Malah sebaliknya, saat ini banyak guru sertifikasi yang gelisah. Apa pasal? Menurut Teguh Juwarno, staf khusus mendiknas, saat ini masih ada 28.108 guru di Jawa Tengah yang belum menerima TPP (Suara Merdeka, 9 Desember 2008). Menurutnya, kasus serupa juga terjadi di Sumatra Utara. Secara nasional angka kumulatifnya tentu semakin besar. Dan itu berarti semakin banyak pula guru di Indonesia yang didera kegelisahan. Lalu, bagaimana mereka bisa concern dalam mengajar kalau kondisinya demikian? Bahkan koordinator International Education, Aloesius Metieus, menegaskan gaji guru pengaruhi kualitas pendidikan (SM, 12 Desember 2008).

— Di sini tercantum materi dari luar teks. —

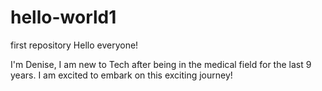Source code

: # hello-world1
first repository
Hello everyone!

I'm Denise, I am new to Tech after being in the medical field for the last 9 years.
I am excited to embark on this exciting journey!

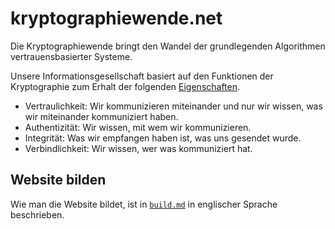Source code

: # kryptographiewende.net

Die Kryptographiewende bringt den Wandel der grundlegenden Algorithmen vertrauensbasierter Systeme.

Unsere Informationsgesellschaft basiert auf den Funktionen der Kryptographie zum Erhalt der folgenden [Eigenschaften](https://de.wikipedia.org/wiki/Informationssicherheit#Motivation_und_Ziele_der_Informationssicherheit).

- Vertraulichkeit: Wir kommunizieren miteinander und nur wir wissen, was wir miteinander kommuniziert haben.
- Authentizität: Wir wissen, mit wem wir kommunizieren.
- Integrität: Was wir empfangen haben ist, was uns gesendet wurde.
- Verbindlichkeit: Wir wissen, wer was kommuniziert hat.

## Website bilden

Wie man die Website bildet, ist in [`build.md`](build.md) in englischer Sprache beschrieben.
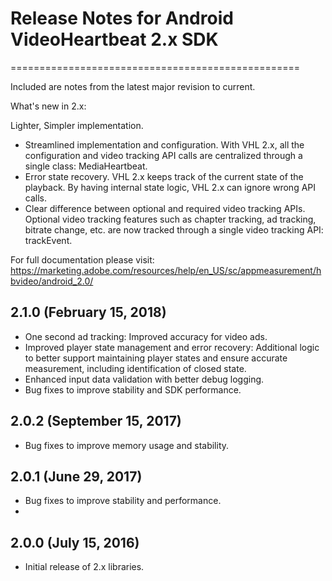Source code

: # Release Notes for Android VideoHeartbeat 2.x SDK
==================================================


Included are notes from the latest major revision to current.

What's new in 2.x: 

Lighter, Simpler implementation.
- Streamlined implementation and configuration. With VHL 2.x, all the configuration and video tracking API calls are centralized through a single class: MediaHeartbeat.
- Error state recovery. VHL 2.x keeps track of the current state of the playback. By having internal state logic, VHL 2.x can ignore wrong API calls. 
- Clear difference between optional and required video tracking APIs. Optional video tracking features such as chapter tracking, ad tracking, bitrate change, etc. are now tracked through a single video tracking API: trackEvent. 

For full documentation please visit:
https://marketing.adobe.com/resources/help/en_US/sc/appmeasurement/hbvideo/android_2.0/

## 2.1.0 (February 15, 2018)
- One second ad tracking: Improved accuracy for video ads.
- Improved player state management and error recovery: Additional logic to better support maintaining player states and ensure accurate measurement, including identification of closed state.
- Enhanced input data validation with better debug logging.
- Bug fixes to improve stability and SDK performance.

## 2.0.2 (September 15, 2017)
- Bug fixes to improve memory usage and stability.

## 2.0.1 (June 29, 2017)
- Bug fixes to improve stability and performance.
- 
## 2.0.0 (July 15, 2016)
- Initial release of 2.x libraries.
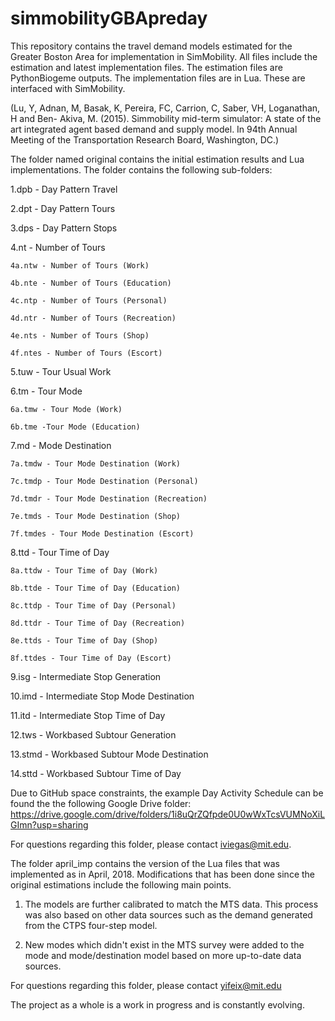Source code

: # simmobilityGBApreday
This repository contains the travel demand models estimated for the Greater Boston Area for implementation in SimMobility. All files include the estimation and latest implementation files. The estimation files are PythonBiogeme outputs. The implementation files are in Lua. These are interfaced with SimMobility.

(Lu, Y, Adnan, M, Basak, K, Pereira, FC, Carrion, C, Saber, VH, Loganathan, H and Ben- Akiva, M. (2015). Simmobility mid-term simulator: A state of the art integrated agent based demand and supply model. In 94th Annual Meeting of the Transportation Research Board, Washington, DC.)

The folder named original contains the initial estimation results and Lua implementations. The folder contains the following sub-folders:

1.dpb - Day Pattern Travel

2.dpt - Day Pattern Tours

3.dps - Day Pattern Stops

4.nt - Number of Tours

	4a.ntw - Number of Tours (Work)

	4b.nte - Number of Tours (Education)

	4c.ntp - Number of Tours (Personal)

	4d.ntr - Number of Tours (Recreation)

	4e.nts - Number of Tours (Shop)

	4f.ntes - Number of Tours (Escort)

5.tuw - Tour Usual Work

6.tm - Tour Mode

	6a.tmw - Tour Mode (Work)

	6b.tme -Tour Mode (Education)

7.md - Mode Destination

	7a.tmdw - Tour Mode Destination (Work)

	7c.tmdp - Tour Mode Destination (Personal)

	7d.tmdr - Tour Mode Destination (Recreation)

	7e.tmds - Tour Mode Destination (Shop)

	7f.tmdes - Tour Mode Destination (Escort)

8.ttd - Tour Time of Day

	8a.ttdw - Tour Time of Day (Work)

	8b.ttde - Tour Time of Day (Education)

	8c.ttdp - Tour Time of Day (Personal)

	8d.ttdr - Tour Time of Day (Recreation)

	8e.ttds - Tour Time of Day (Shop)

	8f.ttdes - Tour Time of Day (Escort)

9.isg - Intermediate Stop Generation

10.imd - Intermediate Stop Mode Destination

11.itd - Intermediate Stop Time of Day

12.tws - Workbased Subtour Generation

13.stmd - Workbased Subtour Mode Destination

14.sttd - Workbased Subtour Time of Day

Due to GitHub space constraints, the example Day Activity Schedule can be found the the following Google Drive folder:
https://drive.google.com/drive/folders/1i8uQrZQfpde0U0wWxTcsVUMNoXiLGImn?usp=sharing

For questions regarding this folder, please contact iviegas@mit.edu.

The folder april_imp contains the version of the Lua files that was implemented as in April, 2018. Modifications that has been done since the original estimations include the following main points.

1. The models are further calibrated to match the MTS data. This process was also based on other data sources such as the demand generated from the CTPS four-step model.

2. New modes which didn't exist in the MTS survey were added to the mode and mode/destination model based on more up-to-date data sources.

For questions regarding this folder, please contact yifeix@mit.edu

The project as a whole is a work in progress and is constantly evolving.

Padahal, dana TPP sudah tersedia sejak 2 Januari 2008 dan menurutnya TPP itu seharusnya sudah diterima sejak Mei-Desember dengan cara dirapel. Anehnya (baca: tragisnya) ada dugaan bahwa dana TPP dari pusat itu masih “ditahan” Dinas Pendidikan Provinsi Jawa Tengah. Tentu pernyataan tersebut bukan bermaksud hendak lempar batu sembunyi tangan. Namun, pada hemat penulis, justru mencerminkan iklim keterbukaan dan akuntabilitas publik yang selayaknya diapresiasi bersama oleh pihak terkait, khususnya para penentu kebijakan.
Pertanyaannya adalah mengapa ditahan? Dan untuk apa ditahan? Sedangkan menurut aturan dan mekanisme, dinas pendidikan provinsi tidak berhak menahan dana TPP dengan alasan kurangnya persyaratan. Pasalnya, lembaga itu hanya berwenang untuk menyalurkan dana TPP tanpa harus melakukakan pengecekan persyaratan sertifikasi.

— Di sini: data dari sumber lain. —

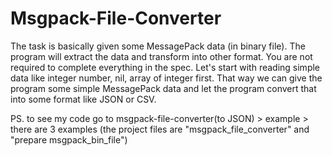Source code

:# Msgpack-File-Converter
The task is basically given some MessagePack data (in binary file). The program will extract the data and transform into other format. You are not required to complete everything in the spec. Let's start with reading simple data like integer number, nil, array of integer first. That way we can give the program some simple MessagePack data and let the program convert that into some format like JSON or CSV.

PS. to see my code go to msgpack-file-converter(to JSON) > example > there are 3 examples (the project files are "msgpack_file_converter" and "prepare msgpack_bin_file")
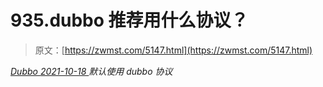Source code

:<!--yml
category: 未分类
date: 0001-01-01 00:00:00
--->

# 935.dubbo 推荐用什么协议？

> 原文：[https://zwmst.com/5147.html](https://zwmst.com/5147.html)

   [ *Dubbo* ](https://zwmst.com/dubbo)*[ <time datetime="2021-10-19T01:07:17+08:00"> 2021-10-18 </time> ](https://zwmst.com/5147.html)  默认使用 dubbo 协议*
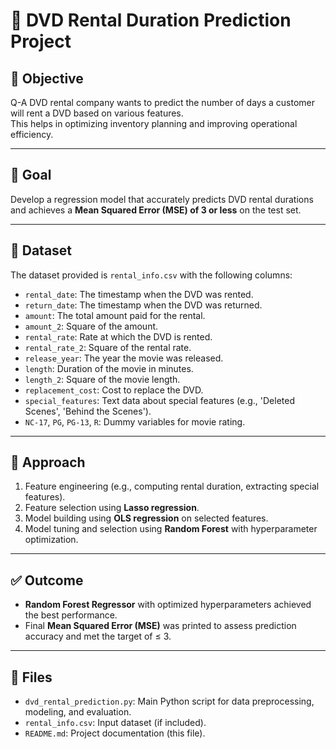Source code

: # 🎯 DVD Rental Duration Prediction Project

## 📌 Objective

Q-A DVD rental company wants to predict the number of days a customer will rent a DVD based on various features.  
This helps in optimizing inventory planning and improving operational efficiency.

---

## 🎯 Goal

Develop a regression model that accurately predicts DVD rental durations and achieves a **Mean Squared Error (MSE) of 3 or less** on the test set.

---

## 📁 Dataset

The dataset provided is `rental_info.csv` with the following columns:

- `rental_date`: The timestamp when the DVD was rented.
- `return_date`: The timestamp when the DVD was returned.
- `amount`: The total amount paid for the rental.
- `amount_2`: Square of the amount.
- `rental_rate`: Rate at which the DVD is rented.
- `rental_rate_2`: Square of the rental rate.
- `release_year`: The year the movie was released.
- `length`: Duration of the movie in minutes.
- `length_2`: Square of the movie length.
- `replacement_cost`: Cost to replace the DVD.
- `special_features`: Text data about special features (e.g., 'Deleted Scenes', 'Behind the Scenes').
- `NC-17`, `PG`, `PG-13`, `R`: Dummy variables for movie rating.

---

## 🧠 Approach

1. Feature engineering (e.g., computing rental duration, extracting special features).
2. Feature selection using **Lasso regression**.
3. Model building using **OLS regression** on selected features.
4. Model tuning and selection using **Random Forest** with hyperparameter optimization.

---

## ✅ Outcome

- **Random Forest Regressor** with optimized hyperparameters achieved the best performance.
- Final **Mean Squared Error (MSE)** was printed to assess prediction accuracy and met the target of ≤ 3.

---

## 📂 Files

- `dvd_rental_prediction.py`: Main Python script for data preprocessing, modeling, and evaluation.
- `rental_info.csv`: Input dataset (if included).
- `README.md`: Project documentation (this file).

Jika demikian, berarti telah terjadi ‘missunderstanding’ salah satu pihak dalam merepresentasikan kewenangan yang telah diamanatkan kepadanya. Lepas dari persoalan itu, selayaknya masalah macetnya TPP bagi guru bersertifikasi tidak dibiarkan berlarut-larut dan segera diselesaikan tanpa harus mencari kambing hitam. Yang lebih bijak barangkali menjadikannya sebagai bahan evaluasi dan refleksi. Sebab, seperti telah dimahfumi, dana yang tidak terserap akan masuk ke kas negara lagi. Jika ini terjadi berarti komitmen pemerintah untuk memperbaiki nasib (baca: kesejahteraan) guru masih sebatas utopia dan untuk kesekian kalinya ‘korps pahlawan tanpa tanda jasa’ hanya diimingi janji-janji saja.

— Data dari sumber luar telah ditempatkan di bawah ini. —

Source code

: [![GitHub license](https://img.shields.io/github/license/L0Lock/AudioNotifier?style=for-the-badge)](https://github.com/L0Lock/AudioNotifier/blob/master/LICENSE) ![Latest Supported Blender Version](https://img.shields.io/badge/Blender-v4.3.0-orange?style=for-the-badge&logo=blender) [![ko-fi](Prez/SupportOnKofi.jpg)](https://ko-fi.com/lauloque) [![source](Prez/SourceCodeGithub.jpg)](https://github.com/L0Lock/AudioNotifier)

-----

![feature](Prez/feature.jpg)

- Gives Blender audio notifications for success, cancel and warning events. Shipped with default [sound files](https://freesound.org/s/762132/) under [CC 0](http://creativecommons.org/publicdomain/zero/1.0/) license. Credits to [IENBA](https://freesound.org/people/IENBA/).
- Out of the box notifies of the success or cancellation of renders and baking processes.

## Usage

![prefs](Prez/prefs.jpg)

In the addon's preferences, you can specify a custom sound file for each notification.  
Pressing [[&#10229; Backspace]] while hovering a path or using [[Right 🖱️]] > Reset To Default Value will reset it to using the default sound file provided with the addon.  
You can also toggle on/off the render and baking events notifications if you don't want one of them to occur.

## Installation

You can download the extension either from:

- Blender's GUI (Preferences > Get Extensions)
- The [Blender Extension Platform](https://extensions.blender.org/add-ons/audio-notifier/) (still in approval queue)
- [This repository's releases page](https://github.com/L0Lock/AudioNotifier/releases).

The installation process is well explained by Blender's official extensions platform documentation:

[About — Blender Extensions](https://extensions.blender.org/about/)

Saat inilah urgensi peran PGRI yang selalu berkomitmen memperjuangkan nasib guru dan menjadi semacam “penyambung lidah guru Indonesia” untuk menjembatani harapan guru yang masih terganjal. Semata-mata demi terangkatnya martabat guru dan kondusifnya kinerja guru yang telah tersertifikasi dalam mengemban tugas mulia: menyemai tunas-tunas bangsa demi hari esok yang lebih baik, tanpa harus digerogoti rasa gelisah karena kehilangan ‘hak’ yang sudah dengan susah payah diperjuangkannya.
Menggarisbawahi apa yang disampaikan Catunggo Sulistiyono bahwa Guru juga Manusia (SM, 9 Desember 2008), di akhir tulisan ini penulis kutip pernyataan tegas dan sarat makna dari Ho Chi Minh, bapak bangsa Vietnam, sebagai bahan refleksi dan kontemplasi bersama akan eksistensi guru yaitu “No teachers no education. No education no economic and social development”. Jadi, jangan biarkan sang guru gelisah!